Tuesday, 14 October 2014

God of the Gaps

In 1894 Henry Drummond wrote: ‘There are reverent minds who ceaselessly scan the fields of Nature and the books of Science in search of gaps. Gaps which they will fill up with God. As if God lived in the gaps?’

While this is possibly the first time ‘God of the gaps’ was used in literature, the concept was not new. Many years earlier Hippocrates wrote:  “People think that epilepsy is divine simply because they don't have any idea what causes epilepsy. But I believe that someday we will understand what causes epilepsy, and at that moment, we will cease to believe that it's divine. And so it is with everything in the universe”

For many God is simply the interim answer to those gaps in our knowledge that we have yet to fill with scientific discovery. An ‘act of God’ is a term used on an insurance claim to explain something out of the control of human kind. When we don’t understand or can’t find an explanation we invoke the name of God. This is very convenient but it relegates the whole idea or person of God to the limits of our understanding. It makes God a creature rather than the creator of our intellect.

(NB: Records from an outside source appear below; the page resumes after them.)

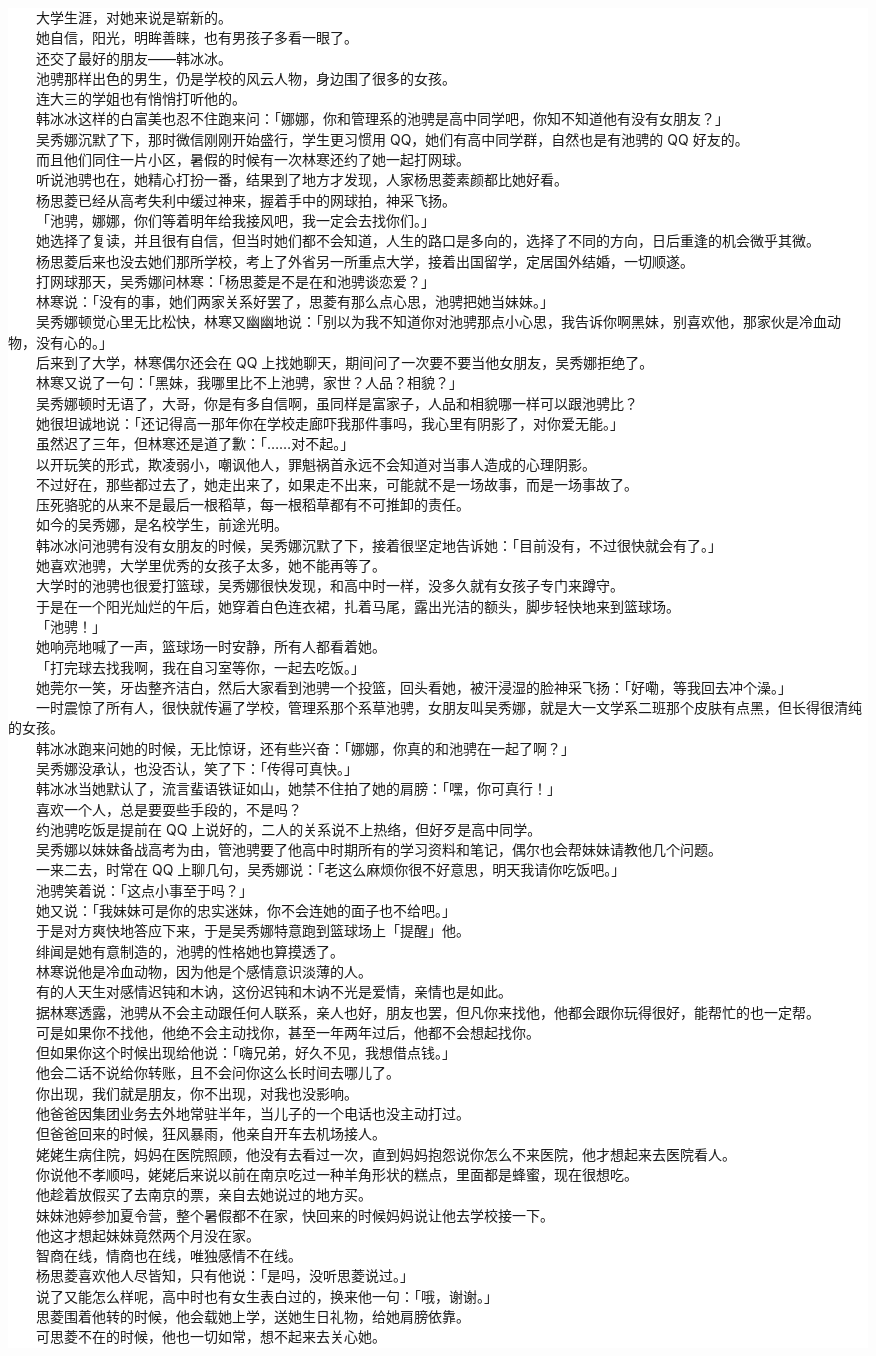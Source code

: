 &emsp;&emsp;大学生涯，对她来说是崭新的。  
&emsp;&emsp;她自信，阳光，明眸善睐，也有男孩子多看一眼了。  
&emsp;&emsp;还交了最好的朋友——韩冰冰。  
&emsp;&emsp;池骋那样出色的男生，仍是学校的风云人物，身边围了很多的女孩。  
&emsp;&emsp;连大三的学姐也有悄悄打听他的。  
&emsp;&emsp;韩冰冰这样的白富美也忍不住跑来问：「娜娜，你和管理系的池骋是高中同学吧，你知不知道他有没有女朋友？」  
&emsp;&emsp;吴秀娜沉默了下，那时微信刚刚开始盛行，学生更习惯用 QQ，她们有高中同学群，自然也是有池骋的 QQ 好友的。  
&emsp;&emsp;而且他们同住一片小区，暑假的时候有一次林寒还约了她一起打网球。  
&emsp;&emsp;听说池骋也在，她精心打扮一番，结果到了地方才发现，人家杨思菱素颜都比她好看。  
&emsp;&emsp;杨思菱已经从高考失利中缓过神来，握着手中的网球拍，神采飞扬。  
&emsp;&emsp;「池骋，娜娜，你们等着明年给我接风吧，我一定会去找你们。」  
&emsp;&emsp;她选择了复读，并且很有自信，但当时她们都不会知道，人生的路口是多向的，选择了不同的方向，日后重逢的机会微乎其微。  
&emsp;&emsp;杨思菱后来也没去她们那所学校，考上了外省另一所重点大学，接着出国留学，定居国外结婚，一切顺遂。  
&emsp;&emsp;打网球那天，吴秀娜问林寒：「杨思菱是不是在和池骋谈恋爱？」  
&emsp;&emsp;林寒说：「没有的事，她们两家关系好罢了，思菱有那么点心思，池骋把她当妹妹。」  
&emsp;&emsp;吴秀娜顿觉心里无比松快，林寒又幽幽地说：「别以为我不知道你对池骋那点小心思，我告诉你啊黑妹，别喜欢他，那家伙是冷血动物，没有心的。」  
&emsp;&emsp;后来到了大学，林寒偶尔还会在 QQ 上找她聊天，期间问了一次要不要当他女朋友，吴秀娜拒绝了。  
&emsp;&emsp;林寒又说了一句：「黑妹，我哪里比不上池骋，家世？人品？相貌？」  
&emsp;&emsp;吴秀娜顿时无语了，大哥，你是有多自信啊，虽同样是富家子，人品和相貌哪一样可以跟池骋比？  
&emsp;&emsp;她很坦诚地说：「还记得高一那年你在学校走廊吓我那件事吗，我心里有阴影了，对你爱无能。」  
&emsp;&emsp;虽然迟了三年，但林寒还是道了歉：「……对不起。」  
&emsp;&emsp;以开玩笑的形式，欺凌弱小，嘲讽他人，罪魁祸首永远不会知道对当事人造成的心理阴影。  
&emsp;&emsp;不过好在，那些都过去了，她走出来了，如果走不出来，可能就不是一场故事，而是一场事故了。  
&emsp;&emsp;压死骆驼的从来不是最后一根稻草，每一根稻草都有不可推卸的责任。  
&emsp;&emsp;如今的吴秀娜，是名校学生，前途光明。  
&emsp;&emsp;韩冰冰问池骋有没有女朋友的时候，吴秀娜沉默了下，接着很坚定地告诉她：「目前没有，不过很快就会有了。」  
&emsp;&emsp;她喜欢池骋，大学里优秀的女孩子太多，她不能再等了。  
&emsp;&emsp;大学时的池骋也很爱打篮球，吴秀娜很快发现，和高中时一样，没多久就有女孩子专门来蹲守。  
&emsp;&emsp;于是在一个阳光灿烂的午后，她穿着白色连衣裙，扎着马尾，露出光洁的额头，脚步轻快地来到篮球场。  
&emsp;&emsp;「池骋！」  
&emsp;&emsp;她响亮地喊了一声，篮球场一时安静，所有人都看着她。  
&emsp;&emsp;「打完球去找我啊，我在自习室等你，一起去吃饭。」  
&emsp;&emsp;她莞尔一笑，牙齿整齐洁白，然后大家看到池骋一个投篮，回头看她，被汗浸湿的脸神采飞扬：「好嘞，等我回去冲个澡。」  
&emsp;&emsp;一时震惊了所有人，很快就传遍了学校，管理系那个系草池骋，女朋友叫吴秀娜，就是大一文学系二班那个皮肤有点黑，但长得很清纯的女孩。  
&emsp;&emsp;韩冰冰跑来问她的时候，无比惊讶，还有些兴奋：「娜娜，你真的和池骋在一起了啊？」  
&emsp;&emsp;吴秀娜没承认，也没否认，笑了下：「传得可真快。」  
&emsp;&emsp;韩冰冰当她默认了，流言蜚语铁证如山，她禁不住拍了她的肩膀：「嘿，你可真行！」  
&emsp;&emsp;喜欢一个人，总是要耍些手段的，不是吗？  
&emsp;&emsp;约池骋吃饭是提前在 QQ 上说好的，二人的关系说不上热络，但好歹是高中同学。  
&emsp;&emsp;吴秀娜以妹妹备战高考为由，管池骋要了他高中时期所有的学习资料和笔记，偶尔也会帮妹妹请教他几个问题。  
&emsp;&emsp;一来二去，时常在 QQ 上聊几句，吴秀娜说：「老这么麻烦你很不好意思，明天我请你吃饭吧。」  
&emsp;&emsp;池骋笑着说：「这点小事至于吗？」  
&emsp;&emsp;她又说：「我妹妹可是你的忠实迷妹，你不会连她的面子也不给吧。」  
&emsp;&emsp;于是对方爽快地答应下来，于是吴秀娜特意跑到篮球场上「提醒」他。  
&emsp;&emsp;绯闻是她有意制造的，池骋的性格她也算摸透了。  
&emsp;&emsp;林寒说他是冷血动物，因为他是个感情意识淡薄的人。  
&emsp;&emsp;有的人天生对感情迟钝和木讷，这份迟钝和木讷不光是爱情，亲情也是如此。  
&emsp;&emsp;据林寒透露，池骋从不会主动跟任何人联系，亲人也好，朋友也罢，但凡你来找他，他都会跟你玩得很好，能帮忙的也一定帮。  
&emsp;&emsp;可是如果你不找他，他绝不会主动找你，甚至一年两年过后，他都不会想起找你。  
&emsp;&emsp;但如果你这个时候出现给他说：「嗨兄弟，好久不见，我想借点钱。」  
&emsp;&emsp;他会二话不说给你转账，且不会问你这么长时间去哪儿了。  
&emsp;&emsp;你出现，我们就是朋友，你不出现，对我也没影响。  
&emsp;&emsp;他爸爸因集团业务去外地常驻半年，当儿子的一个电话也没主动打过。  
&emsp;&emsp;但爸爸回来的时候，狂风暴雨，他亲自开车去机场接人。  
&emsp;&emsp;姥姥生病住院，妈妈在医院照顾，他没有去看过一次，直到妈妈抱怨说你怎么不来医院，他才想起来去医院看人。  
&emsp;&emsp;你说他不孝顺吗，姥姥后来说以前在南京吃过一种羊角形状的糕点，里面都是蜂蜜，现在很想吃。  
&emsp;&emsp;他趁着放假买了去南京的票，亲自去她说过的地方买。  
&emsp;&emsp;妹妹池婷参加夏令营，整个暑假都不在家，快回来的时候妈妈说让他去学校接一下。  
&emsp;&emsp;他这才想起妹妹竟然两个月没在家。  
&emsp;&emsp;智商在线，情商也在线，唯独感情不在线。  
&emsp;&emsp;杨思菱喜欢他人尽皆知，只有他说：「是吗，没听思菱说过。」  
&emsp;&emsp;说了又能怎么样呢，高中时也有女生表白过的，换来他一句：「哦，谢谢。」  
&emsp;&emsp;思菱围着他转的时候，他会载她上学，送她生日礼物，给她肩膀依靠。  
&emsp;&emsp;可思菱不在的时候，他也一切如常，想不起来去关心她。  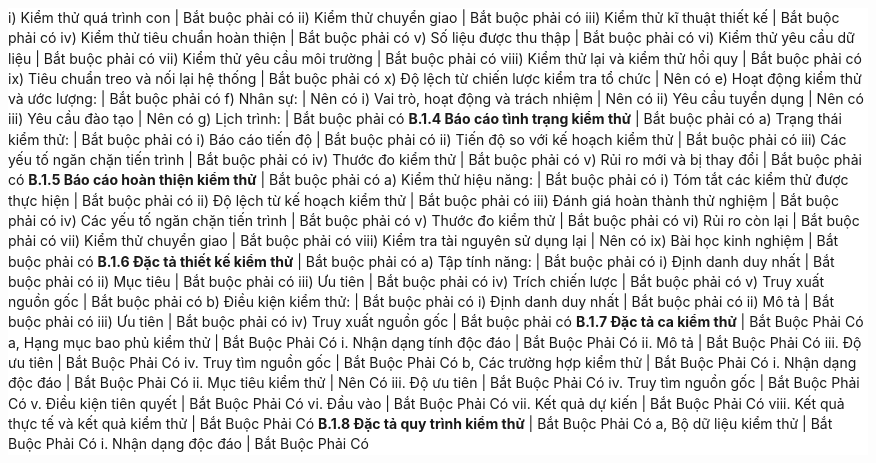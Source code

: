 i) Kiểm thử quá trình con | Bắt buộc phải có
ii) Kiểm thử chuyển giao | Bắt buộc phải có
iii) Kiểm thử kĩ thuật thiết kế | Bắt buộc phải có
iv) Kiểm thử tiêu chuẩn hoàn thiện | Bắt buộc phải có
v) Số liệu được thu thập | Bắt buộc phải có
vi) Kiểm thử yêu cầu dữ liệu | Bắt buộc phải có
vii) Kiểm thử yêu cầu môi trường | Bắt buộc phải có
viii) Kiểm thử lại và kiểm thử hồi quy | Bắt buộc phải có
ix) Tiêu chuẩn treo và nối lại hệ thống | Bắt buộc phải có
x) Độ lệch từ chiến lược kiểm tra tổ chức | Nên có
e) Hoạt động kiểm thử và ước lượng: | Bắt buộc phải có
f) Nhân sự: | Nên có
i) Vai trò, hoạt động và trách nhiệm | Nên có
ii) Yêu cầu tuyển dụng | Nên có
iii) Yêu cầu đào tạo | Nên có
g) Lịch trình: | Bắt buộc phải có
**B.1.4 Báo cáo tình trạng kiểm thử** | Bắt buộc phải có
a) Trạng thái kiểm thử: | Bắt buộc phải có
i) Báo cáo tiến độ | Bắt buộc phải có
ii) Tiến độ so với kế hoạch kiểm thử | Bắt buộc phải có
iii) Các yếu tố ngăn chặn tiến trình | Bắt buộc phải có
iv) Thước đo kiểm thử | Bắt buộc phải có
v) Rủi ro mới và bị thay đổi | Bắt buộc phải có
**B.1.5 Báo cáo hoàn thiện kiểm thử** | Bắt buộc phải có
a) Kiểm thử hiệu năng: | Bắt buộc phải có
i) Tóm tắt các kiểm thử được thực hiện | Bắt buộc phải có
ii) Độ lệch từ kế hoạch kiểm thử | Bắt buộc phải có
iii) Đánh giá hoàn thành thử nghiệm | Bắt buộc phải có
iv) Các yếu tố ngăn chặn tiến trình | Bắt buộc phải có
v) Thước đo kiểm thử | Bắt buộc phải có
vi) Rủi ro còn lại | Bắt buộc phải có
vii) Kiểm thử chuyển giao | Bắt buộc phải có
viii) Kiểm tra tài nguyên sử dụng lại | Nên có
ix) Bài học kinh nghiệm | Bắt buộc phải có
**B.1.6 Đặc tả thiết kế kiểm thử** | Bắt buộc phải có
a) Tập tính năng: | Bắt buộc phải có
i) Định danh duy nhất | Bắt buộc phải có
ii) Mục tiêu | Bắt buộc phải có
iii) Ưu tiên | Bắt buộc phải có
iv) Trích chiến lược | Bắt buộc phải có
v) Truy xuất nguồn gốc | Bắt buộc phải có
b) Điều kiện kiểm thử: | Bắt buộc phải có
i) Định danh duy nhất | Bắt buộc phải có
ii) Mô tả | Bắt buộc phải có
iii) Ưu tiên | Bắt buộc phải có
iv) Truy xuất nguồn gốc | Bắt buộc phải có 
**B.1.7 Đặc tả ca kiểm thử** | Bắt Buộc Phải Có
a, Hạng mục bao phủ kiểm thử | Bắt Buộc Phải Có
i. Nhận dạng tính độc đáo | Bắt Buộc Phải Có
ii. Mô tả | Bắt Buộc Phải Có 
iii. Độ ưu tiên | Bắt Buộc Phải Có
iv. Truy tìm nguồn gốc | Bắt Buộc Phải Có
b, Các trường hợp kiểm thử | Bắt Buộc Phải Có
i. Nhận dạng độc đáo | Bắt Buộc Phải Có
ii. Mục tiêu kiểm thử | Nên Có
iii. Độ ưu tiên | Bắt Buộc Phải Có
iv. Truy tìm nguồn gốc | Bắt Buộc Phải Có
v. Điều kiện tiên quyết | Bắt Buộc Phải Có
vi. Đầu vào | Bắt Buộc Phải Có
vii. Kết quả dự kiến | Bắt Buộc Phải Có
viii. Kết quả thực tế và kết quả kiểm thử | Bắt Buộc Phải Có
**B.1.8 Đặc tả quy trình kiểm thử** | Bắt Buộc Phải Có
a, Bộ dữ liệu kiểm thử |  Bắt Buộc Phải Có
i. Nhận dạng độc đáo | Bắt Buộc Phải Có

God is real and he is personal. He does not want to be limited to the role of filling the gaps of our experience or knowledge. God expects to be a part of every aspect of our life and understanding. He is the reason for our existence and the ultimate purpose of our lives. How does God fit into our experience? Do we like so many others relegate him to finding solutions to those matters that we cannot solve for ourselves, or do we invite him to participate fully in all that we do and want to become? Is prayer a last act of desperation after we have exhausted our capacity and resources or do we turn to him first of all expecting him to engage with us in finding solutions to the problems we face? Has God become the God of the gaps in our life, do we limit him to ‘spiritual’ matters or is he an active partner in all of our experience?


The idea of a ‘God of the gaps’ was once a popular means of trying to prove the existence of God. But God doesn’t need to be proved, he doesn’t require the authentication of human, and necessarily limited, intellect. He needs to be honoured, acknowledged and worshiped. Don’t try to fill up the gaps in your life with God, instead enter a personal relationship in which he fills all of your life and gives new meaning and expression to how you live it.